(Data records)

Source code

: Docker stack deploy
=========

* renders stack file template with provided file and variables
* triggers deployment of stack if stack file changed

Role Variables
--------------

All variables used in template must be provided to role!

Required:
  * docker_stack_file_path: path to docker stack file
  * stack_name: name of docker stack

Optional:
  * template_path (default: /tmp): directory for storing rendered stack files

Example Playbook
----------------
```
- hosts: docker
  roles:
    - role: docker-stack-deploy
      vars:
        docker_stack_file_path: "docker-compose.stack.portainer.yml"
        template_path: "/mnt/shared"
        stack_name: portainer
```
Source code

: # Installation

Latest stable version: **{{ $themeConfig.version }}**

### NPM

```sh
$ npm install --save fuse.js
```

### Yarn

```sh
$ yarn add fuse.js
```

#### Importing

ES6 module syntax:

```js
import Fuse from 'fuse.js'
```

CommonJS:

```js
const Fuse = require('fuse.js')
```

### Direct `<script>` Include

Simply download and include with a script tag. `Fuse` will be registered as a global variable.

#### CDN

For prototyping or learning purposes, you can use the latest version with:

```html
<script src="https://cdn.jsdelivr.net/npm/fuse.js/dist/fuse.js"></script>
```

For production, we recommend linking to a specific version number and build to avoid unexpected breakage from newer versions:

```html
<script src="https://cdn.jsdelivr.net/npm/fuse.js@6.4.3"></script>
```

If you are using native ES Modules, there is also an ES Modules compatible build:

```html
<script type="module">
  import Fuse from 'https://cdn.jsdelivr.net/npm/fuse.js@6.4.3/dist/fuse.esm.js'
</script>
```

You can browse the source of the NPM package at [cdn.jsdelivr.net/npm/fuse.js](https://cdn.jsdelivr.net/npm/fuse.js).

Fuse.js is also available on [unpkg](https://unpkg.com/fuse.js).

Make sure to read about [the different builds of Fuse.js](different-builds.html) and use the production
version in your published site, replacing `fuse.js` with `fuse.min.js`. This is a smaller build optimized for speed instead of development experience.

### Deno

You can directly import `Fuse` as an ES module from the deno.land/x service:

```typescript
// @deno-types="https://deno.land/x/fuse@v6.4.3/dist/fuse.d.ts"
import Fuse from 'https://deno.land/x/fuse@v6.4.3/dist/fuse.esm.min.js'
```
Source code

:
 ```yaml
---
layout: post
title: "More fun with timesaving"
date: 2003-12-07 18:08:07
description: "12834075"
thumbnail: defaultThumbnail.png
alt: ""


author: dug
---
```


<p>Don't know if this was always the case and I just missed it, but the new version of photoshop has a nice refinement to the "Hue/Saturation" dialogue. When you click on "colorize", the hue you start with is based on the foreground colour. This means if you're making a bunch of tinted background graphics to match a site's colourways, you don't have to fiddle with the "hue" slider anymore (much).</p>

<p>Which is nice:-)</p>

PROBLEM REQUIREMENTS — Every line in the entries above that mentions the word "portainer" must be shown.

COMPLETED EXERCISE —
        docker_stack_file_path: "docker-compose.stack.portainer.yml"
        stack_name: portainer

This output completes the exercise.